Best Practice 4: Proactive Compliance Monitoring
The practice: Review client medication fill patterns monthly to identify compliance issues before they affect case value.
Why it matters at scale: At 300+ cases, some clients will stop filling prescriptions. At low volume, the attorney might notice. At high volume, non-compliance goes undetected until settlement preparation, when it is too late to fix.
Implementation: Pull monthly compliance reports from the LienScripts platform. Flag clients who have not filled prescriptions in the last 30 days when active prescriptions exist. Follow up to determine whether the gap reflects a treatment change or a compliance problem.
Best Practice 5: Monthly Lien Audits
The practice: Review pharmacy lien balances across all active cases monthly.
Why it matters at scale: Lien balances that grow without attorney awareness create settlement surprises. A monthly audit ensures the attorney knows the current pharmacy lien amount for every case and can plan settlement allocation accordingly.
Implementation: Generate a lien balance report monthly. Review cases where balances have changed significantly. Flag any cases where lien amounts may need discussion with the client before settlement negotiations.
Best Practice 6: Pre-Settlement Lien Review
The practice: Review the complete pharmacy lien statement and MERIT report before initiating settlement negotiations.
Why it matters at scale: High-volume firms may rush to settlement without reviewing pharmacy documentation. This leads to surprises: unexpectedly high lien amounts, missing documentation, or dispensing record inconsistencies that the adjuster will notice.
Implementation: Add a pre-settlement pharmacy review to the case closing checklist:
- Verify lien amount accuracy
- Confirm MERIT report is complete and current
- Review dispensing records for any irregularities
- Prepare lien negotiation strategy if applicable
Best Practice 7: Continuous Staff Training
The practice: Provide quarterly pharmacy lien training updates for all staff.
Why it matters at scale: Staff turnover in PI firms means new team members regularly join without pharmacy lien knowledge. Quarterly training ensures new staff are competent and existing staff stay current on best practices and platform updates.
Implementation: Schedule 30-minute quarterly sessions covering:
- Platform updates and new features
- Common issues and how to resolve them
- Success stories demonstrating the value of pharmacy lien services
- Q&A for staff questions
Best Practice 8: Metrics-Driven Management
The practice: Track and report pharmacy lien KPIs monthly to firm management.
Why it matters at scale: What gets measured gets managed. Firm leadership needs visibility into pharmacy lien performance to allocate resources and address issues.
Key metrics:
- Enrollment rate (target: 100%)
- Average time from intake to first fill
- Compliance rate (percentage of clients filling prescriptions on schedule)
- MERIT inclusion rate in demand packages (target: 100%)
- Average pharmacy lien amount per case
- Pharmacy documentation impact on settlement outcomes
These best practices work together as a system. Individually, each improves a specific aspect of pharmacy lien management. Together, they create a high-volume operation that maintains quality, consistency, and client care across every case in the firm's portfolio.

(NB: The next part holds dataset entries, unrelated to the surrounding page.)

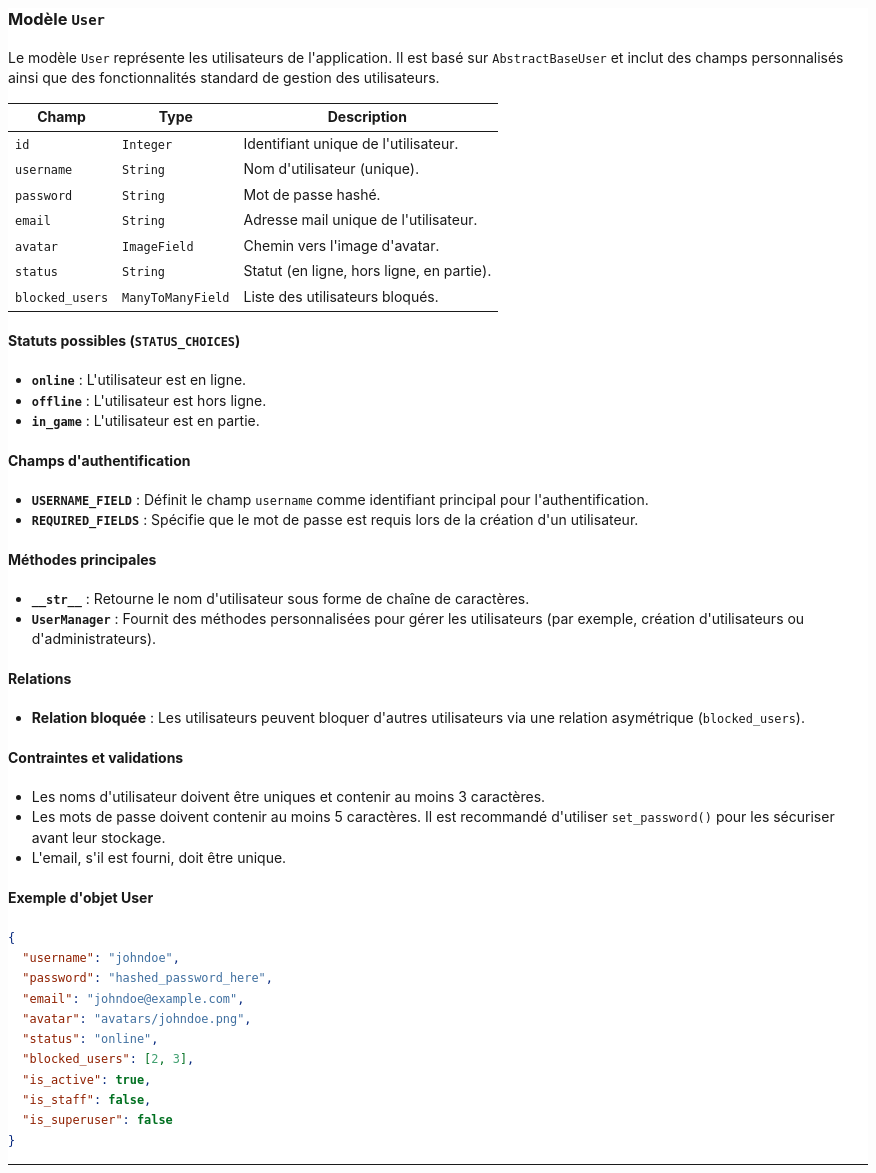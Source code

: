 ### Modèle `User`

Le modèle `User` représente les utilisateurs de l'application. Il est basé sur `AbstractBaseUser` et inclut des champs personnalisés ainsi que des fonctionnalités standard de gestion des utilisateurs.

| Champ            | Type                | Description                              |
|------------------|---------------------|------------------------------------------|
| `id`             | `Integer`           | Identifiant unique de l'utilisateur.     |
| `username`       | `String`            | Nom d'utilisateur (unique).              |
| `password`       | `String`            | Mot de passe hashé.                      |
| `email`          | `String`            | Adresse mail unique de l'utilisateur.    |
| `avatar`         | `ImageField`        | Chemin vers l'image d'avatar.            |
| `status`         | `String`            | Statut (en ligne, hors ligne, en partie).|
| `blocked_users`  | `ManyToManyField`   | Liste des utilisateurs bloqués.          |

#### Statuts possibles (`STATUS_CHOICES`)
- **`online`** : L'utilisateur est en ligne.
- **`offline`** : L'utilisateur est hors ligne.
- **`in_game`** : L'utilisateur est en partie.

#### Champs d'authentification
- **`USERNAME_FIELD`** : Définit le champ `username` comme identifiant principal pour l'authentification.
- **`REQUIRED_FIELDS`** : Spécifie que le mot de passe est requis lors de la création d'un utilisateur.

#### Méthodes principales
- **`__str__`** : Retourne le nom d'utilisateur sous forme de chaîne de caractères.
- **`UserManager`** : Fournit des méthodes personnalisées pour gérer les utilisateurs (par exemple, création d'utilisateurs ou d'administrateurs).

#### Relations
- **Relation bloquée** : Les utilisateurs peuvent bloquer d'autres utilisateurs via une relation asymétrique (`blocked_users`).

#### Contraintes et validations
- Les noms d'utilisateur doivent être uniques et contenir au moins 3 caractères.
- Les mots de passe doivent contenir au moins 5 caractères. Il est recommandé d'utiliser `set_password()` pour les sécuriser avant leur stockage.
- L'email, s'il est fourni, doit être unique.

#### Exemple d'objet User
```json
{
  "username": "johndoe",
  "password": "hashed_password_here",
  "email": "johndoe@example.com",
  "avatar": "avatars/johndoe.png",
  "status": "online",
  "blocked_users": [2, 3],
  "is_active": true,
  "is_staff": false,
  "is_superuser": false
}
```

---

Frequently Asked Questions
What is the most important pharmacy lien practice for high-volume PI firms?
Universal enrollment at intake. Enrolling every client without exception eliminates decision points that lead to missed enrollments at high volume. Build it into your intake checklist as a mandatory step.
Should high-volume firms designate a pharmacy lien coordinator?
Yes. A dedicated coordinator, which can be an existing staff member with added responsibilities, ensures consistent monitoring, issue resolution, and documentation quality across all cases.
How often should high-volume firms audit pharmacy lien balances?
Monthly. A monthly lien balance audit across all active cases prevents settlement surprises and ensures attorneys can plan settlement allocation with accurate pharmacy cost information.